Dataset>
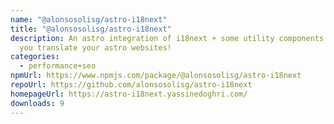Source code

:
 ```yaml
---
name: "@alonsosolisg/astro-i18next"
title: "@alonsosolisg/astro-i18next"
description: An astro integration of i18next + some utility components to help
  you translate your astro websites!
categories:
  - performance+seo
npmUrl: https://www.npmjs.com/package/@alonsosolisg/astro-i18next
repoUrl: https://github.com/alonsosolisg/astro-i18next
homepageUrl: https://astro-i18next.yassinedoghri.com/
downloads: 9
---
```

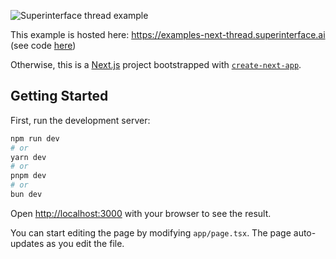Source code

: ![Superinterface thread example](https://raw.githubusercontent.com/supercorp-ai/superinterface/main/examples/next-thread/src/app/opengraph-image.png)

This example is hosted here: https://examples-next-thread.superinterface.ai (see code [here](https://github.com/supercorp-ai/superinterface/tree/main/examples/next-thread))

Otherwise, this is a [Next.js](https://nextjs.org/) project bootstrapped with [`create-next-app`](https://github.com/vercel/next.js/tree/canary/packages/create-next-app).

## Getting Started

First, run the development server:

```bash
npm run dev
# or
yarn dev
# or
pnpm dev
# or
bun dev
```

Open [http://localhost:3000](http://localhost:3000) with your browser to see the result.

You can start editing the page by modifying `app/page.tsx`. The page auto-updates as you edit the file.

Your goal> From the line containing "First, run the" through the last line of the records, output each line exactly and nothing more.

Answer to this exercise>
First, run the development server:

```bash
npm run dev
# or
yarn dev
# or
pnpm dev
# or
bun dev
```

Open [http://localhost:3000](http://localhost:3000) with your browser to see the result.

You can start editing the page by modifying `app/page.tsx`. The page auto-updates as you edit the file.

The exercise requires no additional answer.